Social networks are actively used by cybercriminals to spread malware. The most common type of attacks in Twitter usually show the same behaviour:
1.- You get a Direct Message (DM) from one of your contacts, with a shortened link.
2.- You click on the link.
3.- Any (or even all) of the following options will take place:
- A) You are taken to a Twitter like website and asked to enter your Twitter credentials.
- B) You are taken to a spam website (which also could try to infect you through some drive-by-download trick)
- C) You are asked to download a file which will be some kind of Trojan.
Usually this is how it works, although some days ago it caught my attention a slightly different approach. This one, instead of sending you a DM it mentions you with some funny comment and a link.
These are some of the message that were being sent out from a compromised user account:
If the mentioned Twitter user clicks on the link, he will get to the following web:
Of course if you download and run the file, your computer will be infected, a nice Trojan for the collection.

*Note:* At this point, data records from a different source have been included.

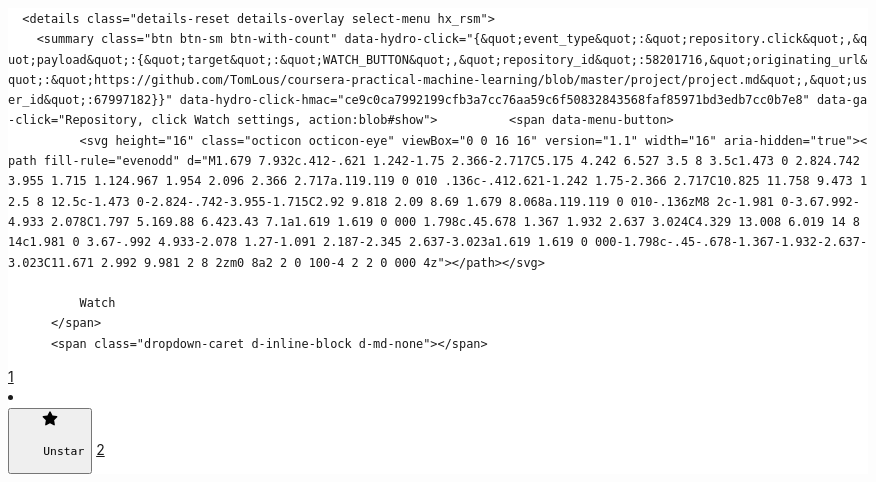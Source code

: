       <details class="details-reset details-overlay select-menu hx_rsm">
        <summary class="btn btn-sm btn-with-count" data-hydro-click="{&quot;event_type&quot;:&quot;repository.click&quot;,&quot;payload&quot;:{&quot;target&quot;:&quot;WATCH_BUTTON&quot;,&quot;repository_id&quot;:58201716,&quot;originating_url&quot;:&quot;https://github.com/TomLous/coursera-practical-machine-learning/blob/master/project/project.md&quot;,&quot;user_id&quot;:67997182}}" data-hydro-click-hmac="ce9c0ca7992199cfb3a7cc76aa59c6f50832843568faf85971bd3edb7cc0b7e8" data-ga-click="Repository, click Watch settings, action:blob#show">          <span data-menu-button>
              <svg height="16" class="octicon octicon-eye" viewBox="0 0 16 16" version="1.1" width="16" aria-hidden="true"><path fill-rule="evenodd" d="M1.679 7.932c.412-.621 1.242-1.75 2.366-2.717C5.175 4.242 6.527 3.5 8 3.5c1.473 0 2.824.742 3.955 1.715 1.124.967 1.954 2.096 2.366 2.717a.119.119 0 010 .136c-.412.621-1.242 1.75-2.366 2.717C10.825 11.758 9.473 12.5 8 12.5c-1.473 0-2.824-.742-3.955-1.715C2.92 9.818 2.09 8.69 1.679 8.068a.119.119 0 010-.136zM8 2c-1.981 0-3.67.992-4.933 2.078C1.797 5.169.88 6.423.43 7.1a1.619 1.619 0 000 1.798c.45.678 1.367 1.932 2.637 3.024C4.329 13.008 6.019 14 8 14c1.981 0 3.67-.992 4.933-2.078 1.27-1.091 2.187-2.345 2.637-3.023a1.619 1.619 0 000-1.798c-.45-.678-1.367-1.932-2.637-3.023C11.671 2.992 9.981 2 8 2zm0 8a2 2 0 100-4 2 2 0 000 4z"></path></svg>

              Watch
          </span>
          <span class="dropdown-caret d-inline-block d-md-none"></span>
</summary>        <details-menu
          class="select-menu-modal position-absolute mt-5"
          style="z-index: 99;"></details-menu>
      </details>
        <a class="social-count js-social-count"
          href="/TomLous/coursera-practical-machine-learning/watchers"
          aria-label="1 user is watching this repository">
          1
        </a>
</form>
  </li>

  <li>
      <div class="js-toggler-container js-social-container starring-container ">
    <form class="starred js-social-form" action="/TomLous/coursera-practical-machine-learning/unstar" accept-charset="UTF-8" method="post"><input type="hidden" name="authenticity_token" value="3g8b6Laiu+ICU2bBuqlE8+iCyn9MIIuWkckjVJASLyURVkbe95wLbLQQiI7eSFef3IXVj7Sjjy1qrqCgPFiSfQ==" />
      <input type="hidden" name="context" value="repository"></input>
      <button type="submit" class="btn btn-sm btn-with-count  js-toggler-target" aria-label="Unstar this repository" title="Unstar TomLous/coursera-practical-machine-learning" data-hydro-click="{&quot;event_type&quot;:&quot;repository.click&quot;,&quot;payload&quot;:{&quot;target&quot;:&quot;UNSTAR_BUTTON&quot;,&quot;repository_id&quot;:58201716,&quot;originating_url&quot;:&quot;https://github.com/TomLous/coursera-practical-machine-learning/blob/master/project/project.md&quot;,&quot;user_id&quot;:67997182}}" data-hydro-click-hmac="3cf5f8686576d9a77a6ea2e0cc7c1da51c5bacb913ae6da3393b932d0f65f38c" data-ga-click="Repository, click unstar button, action:blob#show; text:Unstar">        <svg height="16" class="octicon octicon-star-fill" viewBox="0 0 16 16" version="1.1" width="16" aria-hidden="true"><path fill-rule="evenodd" d="M8 .25a.75.75 0 01.673.418l1.882 3.815 4.21.612a.75.75 0 01.416 1.279l-3.046 2.97.719 4.192a.75.75 0 01-1.088.791L8 12.347l-3.766 1.98a.75.75 0 01-1.088-.79l.72-4.194L.818 6.374a.75.75 0 01.416-1.28l4.21-.611L7.327.668A.75.75 0 018 .25z"></path></svg>

        Unstar
</button>        <a class="social-count js-social-count" href="/TomLous/coursera-practical-machine-learning/stargazers"
           aria-label="2 users starred this repository">
           2
        </a>
</form>
    <form class="unstarred js-social-form" action="/TomLous/coursera-practical-machine-learning/star" accept-charset="UTF-8" method="post"><input type="hidden" name="authenticity_token" value="ZuteBvMNARb62sIQKAS2KDUuUXs5sn99bLc1UMqdfdRatLqG8Z7gqD1Nn9DGdj/25Lwf8xblobglfshj7VwS7Q==" />
      <input type="hidden" name="context" value="repository"></input>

The reason for using mentions is that you can mention anyone, while you can only send DMs to your followers, so potentially it could spread faster. However, people tend to trust more on DMs as they come from a “trusted” source (at least it is someone you are actively following) so the infection ratio per tweet sent will be higher using DMs.
Another option (we haven’t seen it yet, but I guess it is just a matter of time) is a mix of both techniques, sending DMs to your followers and mentions to the rest of the Twitter users.
Remember, do not trust anyone you don’t know, and beware of your friends as their accounts could have been compromised
And finally, if even after following my advice your Twitter account is hacked, do the following:
A) If you can still log into your account, change your password IMMEDIATELY.